Avoid Information Overload: 4 Practice Manager Tips

September 5, 2014

Medical practice managers are taking in more information today than ever before. Here are four small ways to ease the burden.

What happens when you’re overloaded with too much information on a continual basis? You begin to feel overwhelmed, which leads you to feel overworked.

With shrinking medical practice staffs, most managers and administrators are facing more challenges today than in previous years. And keeping up is made harder by the onslaught of information received on a daily basis, most of which is not vital to your well-being.

Here are some ways managers and administrators can more efficiently sort through information, and reduce the likelihood of experiencing information overload:

1. Detect and Select
You can’t stay on top of everything, but you can determine in advance what is worth your time and attention.

I suggest opening your mail over the wastebasket; it’s much easier to chuck items that way. If you get a magazine or journal, peruse it rapidly and tear out the articles or items that look like they’ll be of interest, and recycle the rest of the issue.

Consider which items you can scan into your computer. The less physical paper you hold on to, the better.  Be sure to use an accurate file name and place the scanned document in the best file folder, so that you can retrieve the document rather easily.

Also, collect all the junk mail that comes in for one month and assign someone to call or use a form letter to write back and say, "Please save a tree, DELETE us from your mailing list!"

2. Take a Stand
Whenever you’re faced with new information, ask yourself:
• What is the driving force behind this item?
• Do I need it, or do I simply fear not retaining it?
• Does it merely repeat what I already know, or what I already believe?
• Is it just an information crutch?

In this era, when information surges forth, you generally don’t need to hang on to as many things as you do.

3. Pare down what you have.
Continually pare down and let go of data you’ve been collecting. Prune your files. Muster the mental and emotional strength to let go of information that is only marginally valuable.

What are the best times to pare down? Any time when you’re in the frame of mind that allows you to recognize that paring down, in itself, is a worthwhile activity and an adaptive behavior that helps you in your career and your personal life.

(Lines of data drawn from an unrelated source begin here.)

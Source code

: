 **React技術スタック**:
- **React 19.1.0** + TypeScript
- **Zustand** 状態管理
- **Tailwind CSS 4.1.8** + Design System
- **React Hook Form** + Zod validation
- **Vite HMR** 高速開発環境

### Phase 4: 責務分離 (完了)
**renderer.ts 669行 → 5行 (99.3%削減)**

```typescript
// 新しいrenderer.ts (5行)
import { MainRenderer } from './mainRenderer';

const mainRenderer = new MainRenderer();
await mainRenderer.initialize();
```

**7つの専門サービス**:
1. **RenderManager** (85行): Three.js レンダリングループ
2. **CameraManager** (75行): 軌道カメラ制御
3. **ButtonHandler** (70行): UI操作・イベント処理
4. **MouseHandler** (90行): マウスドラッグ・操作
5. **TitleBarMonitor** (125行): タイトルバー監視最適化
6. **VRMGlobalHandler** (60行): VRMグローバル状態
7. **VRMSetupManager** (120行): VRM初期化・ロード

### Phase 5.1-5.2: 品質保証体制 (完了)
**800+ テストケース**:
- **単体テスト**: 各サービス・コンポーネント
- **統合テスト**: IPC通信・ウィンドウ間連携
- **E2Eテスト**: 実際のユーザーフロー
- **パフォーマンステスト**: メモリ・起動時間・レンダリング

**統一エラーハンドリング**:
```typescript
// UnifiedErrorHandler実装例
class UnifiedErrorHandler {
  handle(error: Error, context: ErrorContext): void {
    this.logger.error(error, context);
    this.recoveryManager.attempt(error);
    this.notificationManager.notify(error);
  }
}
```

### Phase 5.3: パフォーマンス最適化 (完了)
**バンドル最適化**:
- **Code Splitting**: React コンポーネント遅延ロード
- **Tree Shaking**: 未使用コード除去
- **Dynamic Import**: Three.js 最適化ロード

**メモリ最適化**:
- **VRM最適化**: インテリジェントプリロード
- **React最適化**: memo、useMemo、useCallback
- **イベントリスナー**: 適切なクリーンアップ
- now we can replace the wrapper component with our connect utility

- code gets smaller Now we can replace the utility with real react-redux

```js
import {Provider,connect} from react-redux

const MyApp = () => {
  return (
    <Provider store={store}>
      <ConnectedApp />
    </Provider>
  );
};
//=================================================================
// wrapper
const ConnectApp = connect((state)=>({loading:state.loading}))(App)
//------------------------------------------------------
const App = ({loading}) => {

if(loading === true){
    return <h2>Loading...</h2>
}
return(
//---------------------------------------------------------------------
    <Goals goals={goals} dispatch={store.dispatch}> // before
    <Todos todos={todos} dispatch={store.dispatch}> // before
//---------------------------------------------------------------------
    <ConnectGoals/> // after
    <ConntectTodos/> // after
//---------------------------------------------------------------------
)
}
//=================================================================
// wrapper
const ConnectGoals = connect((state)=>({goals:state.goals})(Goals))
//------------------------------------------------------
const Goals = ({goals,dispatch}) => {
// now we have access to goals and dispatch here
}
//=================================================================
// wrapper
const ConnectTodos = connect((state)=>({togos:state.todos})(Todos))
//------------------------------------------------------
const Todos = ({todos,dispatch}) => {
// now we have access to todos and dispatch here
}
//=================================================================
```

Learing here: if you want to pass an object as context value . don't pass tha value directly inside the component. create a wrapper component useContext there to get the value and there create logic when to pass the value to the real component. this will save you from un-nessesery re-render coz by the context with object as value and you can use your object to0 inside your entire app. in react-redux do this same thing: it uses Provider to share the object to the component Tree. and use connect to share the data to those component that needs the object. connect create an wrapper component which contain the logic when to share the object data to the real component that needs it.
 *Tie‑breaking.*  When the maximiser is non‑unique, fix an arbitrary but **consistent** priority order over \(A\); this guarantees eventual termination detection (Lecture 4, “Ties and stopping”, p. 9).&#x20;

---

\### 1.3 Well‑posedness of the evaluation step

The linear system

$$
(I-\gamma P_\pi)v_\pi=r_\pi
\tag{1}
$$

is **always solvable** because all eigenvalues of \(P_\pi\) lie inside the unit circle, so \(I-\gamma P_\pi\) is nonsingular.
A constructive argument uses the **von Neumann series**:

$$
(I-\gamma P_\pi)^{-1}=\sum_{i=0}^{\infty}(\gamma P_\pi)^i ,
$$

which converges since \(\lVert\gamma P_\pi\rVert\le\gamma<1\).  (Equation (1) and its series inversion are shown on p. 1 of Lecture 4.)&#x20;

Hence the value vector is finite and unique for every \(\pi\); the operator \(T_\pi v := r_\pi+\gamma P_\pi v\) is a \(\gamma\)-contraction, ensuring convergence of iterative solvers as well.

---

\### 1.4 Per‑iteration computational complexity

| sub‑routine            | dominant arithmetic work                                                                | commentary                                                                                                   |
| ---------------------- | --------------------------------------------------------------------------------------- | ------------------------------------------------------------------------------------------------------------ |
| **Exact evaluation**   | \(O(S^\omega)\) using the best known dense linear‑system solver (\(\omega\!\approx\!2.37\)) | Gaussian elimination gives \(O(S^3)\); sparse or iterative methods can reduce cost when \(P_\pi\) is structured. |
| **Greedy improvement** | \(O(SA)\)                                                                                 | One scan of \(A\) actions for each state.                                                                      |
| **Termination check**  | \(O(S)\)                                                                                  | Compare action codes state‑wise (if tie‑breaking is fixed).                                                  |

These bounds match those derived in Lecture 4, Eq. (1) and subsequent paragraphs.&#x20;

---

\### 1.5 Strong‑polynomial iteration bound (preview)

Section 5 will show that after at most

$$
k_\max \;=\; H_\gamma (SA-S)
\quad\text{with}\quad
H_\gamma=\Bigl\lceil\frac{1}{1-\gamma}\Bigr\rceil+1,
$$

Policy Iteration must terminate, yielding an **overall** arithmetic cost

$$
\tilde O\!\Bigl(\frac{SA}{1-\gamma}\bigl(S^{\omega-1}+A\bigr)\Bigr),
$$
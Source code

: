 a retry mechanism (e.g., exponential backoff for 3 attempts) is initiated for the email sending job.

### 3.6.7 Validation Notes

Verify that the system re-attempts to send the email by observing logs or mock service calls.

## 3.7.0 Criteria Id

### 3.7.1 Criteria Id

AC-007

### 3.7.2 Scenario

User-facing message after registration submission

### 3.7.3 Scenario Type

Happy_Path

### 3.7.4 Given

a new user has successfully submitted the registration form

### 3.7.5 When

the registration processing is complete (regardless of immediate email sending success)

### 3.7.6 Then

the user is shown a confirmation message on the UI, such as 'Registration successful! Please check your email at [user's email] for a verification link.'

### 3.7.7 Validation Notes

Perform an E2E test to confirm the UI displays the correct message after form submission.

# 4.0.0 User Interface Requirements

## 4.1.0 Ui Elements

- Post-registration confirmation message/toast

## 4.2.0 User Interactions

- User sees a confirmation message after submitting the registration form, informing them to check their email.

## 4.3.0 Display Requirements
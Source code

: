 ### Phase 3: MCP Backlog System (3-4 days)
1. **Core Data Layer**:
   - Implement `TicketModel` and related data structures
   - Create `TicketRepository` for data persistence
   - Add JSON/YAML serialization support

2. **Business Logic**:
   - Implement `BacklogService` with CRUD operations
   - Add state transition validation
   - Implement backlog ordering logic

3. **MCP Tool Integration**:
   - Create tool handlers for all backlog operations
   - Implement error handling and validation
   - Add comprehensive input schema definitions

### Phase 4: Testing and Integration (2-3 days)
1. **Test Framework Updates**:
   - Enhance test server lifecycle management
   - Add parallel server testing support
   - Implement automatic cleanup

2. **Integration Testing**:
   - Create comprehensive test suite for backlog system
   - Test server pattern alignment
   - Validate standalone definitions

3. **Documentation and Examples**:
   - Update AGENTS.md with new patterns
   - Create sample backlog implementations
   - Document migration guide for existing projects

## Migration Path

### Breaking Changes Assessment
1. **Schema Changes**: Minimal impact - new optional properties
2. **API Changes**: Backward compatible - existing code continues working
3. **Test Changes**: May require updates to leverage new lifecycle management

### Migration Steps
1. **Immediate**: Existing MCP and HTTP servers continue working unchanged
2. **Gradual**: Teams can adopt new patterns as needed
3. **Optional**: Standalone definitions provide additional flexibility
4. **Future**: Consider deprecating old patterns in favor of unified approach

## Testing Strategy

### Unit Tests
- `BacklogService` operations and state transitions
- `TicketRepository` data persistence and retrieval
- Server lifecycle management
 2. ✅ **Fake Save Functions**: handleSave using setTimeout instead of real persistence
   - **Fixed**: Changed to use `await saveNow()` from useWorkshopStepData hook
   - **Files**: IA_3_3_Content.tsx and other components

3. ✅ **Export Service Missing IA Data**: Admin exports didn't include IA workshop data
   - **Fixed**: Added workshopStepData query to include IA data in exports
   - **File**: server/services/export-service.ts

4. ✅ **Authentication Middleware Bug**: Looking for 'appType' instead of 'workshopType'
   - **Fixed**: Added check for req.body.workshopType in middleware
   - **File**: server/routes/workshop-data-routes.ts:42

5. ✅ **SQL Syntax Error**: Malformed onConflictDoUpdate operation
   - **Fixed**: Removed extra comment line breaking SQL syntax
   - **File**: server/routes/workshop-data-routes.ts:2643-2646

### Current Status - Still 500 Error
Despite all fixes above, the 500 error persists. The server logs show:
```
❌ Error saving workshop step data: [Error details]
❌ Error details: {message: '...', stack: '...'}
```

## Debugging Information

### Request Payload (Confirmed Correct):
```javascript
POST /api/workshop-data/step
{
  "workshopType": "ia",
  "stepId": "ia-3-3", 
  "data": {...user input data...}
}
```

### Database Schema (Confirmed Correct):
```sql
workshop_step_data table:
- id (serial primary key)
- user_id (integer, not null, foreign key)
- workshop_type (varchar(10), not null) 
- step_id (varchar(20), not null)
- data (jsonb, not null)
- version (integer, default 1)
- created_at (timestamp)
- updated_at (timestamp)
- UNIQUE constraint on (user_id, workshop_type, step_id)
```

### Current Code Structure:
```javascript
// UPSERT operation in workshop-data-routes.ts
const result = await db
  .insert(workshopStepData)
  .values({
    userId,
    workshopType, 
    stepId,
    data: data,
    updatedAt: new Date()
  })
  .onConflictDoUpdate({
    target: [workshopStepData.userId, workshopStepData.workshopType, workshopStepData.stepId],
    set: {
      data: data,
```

4. Acknowledge the reality, but don't let it stress you out.
Every workday, for the rest of your life, you’re likely to be besieged by more information, not less due to the changing nature of information exchange and the Internet.

That means you must be smarter about what, and how you take in, information. Thus far, you perhaps haven’t acknowledged the full extent of the reality you’re facing or drawn upon the resources you have available. Once you do, you’ll be able to withstand the information deluge.